(Stored data entries)

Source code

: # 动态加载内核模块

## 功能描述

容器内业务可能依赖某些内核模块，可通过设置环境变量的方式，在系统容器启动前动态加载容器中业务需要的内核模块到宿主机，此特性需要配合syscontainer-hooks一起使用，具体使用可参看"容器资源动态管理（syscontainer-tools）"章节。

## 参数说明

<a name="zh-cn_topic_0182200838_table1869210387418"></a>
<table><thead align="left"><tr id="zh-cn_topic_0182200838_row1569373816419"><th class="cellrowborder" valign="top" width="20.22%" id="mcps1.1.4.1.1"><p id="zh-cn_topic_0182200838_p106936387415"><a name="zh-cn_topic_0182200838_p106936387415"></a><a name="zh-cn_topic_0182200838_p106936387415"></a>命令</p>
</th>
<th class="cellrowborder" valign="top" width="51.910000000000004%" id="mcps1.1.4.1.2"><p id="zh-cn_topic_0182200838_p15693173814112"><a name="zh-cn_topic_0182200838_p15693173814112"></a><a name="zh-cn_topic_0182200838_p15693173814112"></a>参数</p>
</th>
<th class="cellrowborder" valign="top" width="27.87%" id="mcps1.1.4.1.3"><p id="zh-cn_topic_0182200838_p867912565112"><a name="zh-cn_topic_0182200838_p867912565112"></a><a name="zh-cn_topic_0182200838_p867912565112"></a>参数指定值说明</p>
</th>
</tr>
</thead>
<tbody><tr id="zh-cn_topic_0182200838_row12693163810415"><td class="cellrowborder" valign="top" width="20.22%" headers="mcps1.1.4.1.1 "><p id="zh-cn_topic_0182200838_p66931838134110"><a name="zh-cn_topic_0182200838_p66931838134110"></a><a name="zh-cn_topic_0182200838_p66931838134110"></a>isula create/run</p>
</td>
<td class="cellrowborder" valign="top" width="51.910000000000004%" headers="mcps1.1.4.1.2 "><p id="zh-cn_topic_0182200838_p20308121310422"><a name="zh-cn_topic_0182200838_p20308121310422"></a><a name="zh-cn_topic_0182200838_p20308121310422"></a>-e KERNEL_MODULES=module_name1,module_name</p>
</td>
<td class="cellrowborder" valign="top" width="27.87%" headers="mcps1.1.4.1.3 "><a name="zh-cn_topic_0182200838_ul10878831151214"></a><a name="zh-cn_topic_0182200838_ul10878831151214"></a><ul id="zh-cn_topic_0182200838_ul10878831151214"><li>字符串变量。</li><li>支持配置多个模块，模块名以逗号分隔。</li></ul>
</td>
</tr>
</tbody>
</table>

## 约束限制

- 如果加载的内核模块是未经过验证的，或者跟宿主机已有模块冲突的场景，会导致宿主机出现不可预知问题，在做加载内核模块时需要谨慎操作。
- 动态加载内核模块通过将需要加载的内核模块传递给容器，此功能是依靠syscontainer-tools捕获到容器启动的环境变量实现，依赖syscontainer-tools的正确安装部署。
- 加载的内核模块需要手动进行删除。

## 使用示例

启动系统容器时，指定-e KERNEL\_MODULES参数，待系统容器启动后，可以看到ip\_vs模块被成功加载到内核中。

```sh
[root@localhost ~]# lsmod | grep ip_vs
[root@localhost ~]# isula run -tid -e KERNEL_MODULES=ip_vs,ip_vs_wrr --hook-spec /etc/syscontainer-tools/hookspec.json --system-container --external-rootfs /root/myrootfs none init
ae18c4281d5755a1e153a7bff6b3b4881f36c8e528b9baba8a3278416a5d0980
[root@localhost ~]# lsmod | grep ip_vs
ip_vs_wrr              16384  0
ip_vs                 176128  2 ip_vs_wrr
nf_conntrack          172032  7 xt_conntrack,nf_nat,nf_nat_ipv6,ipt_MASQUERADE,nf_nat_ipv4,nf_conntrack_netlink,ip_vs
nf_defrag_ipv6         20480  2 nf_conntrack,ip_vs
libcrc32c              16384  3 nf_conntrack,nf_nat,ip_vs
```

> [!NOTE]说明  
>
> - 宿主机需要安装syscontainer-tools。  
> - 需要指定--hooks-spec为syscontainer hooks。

• **WORK INSTRUCTIONS**
Count how many lines of the entries include the string "isula". The number is the entire answer.

• **SOLVED PROBLEM**
2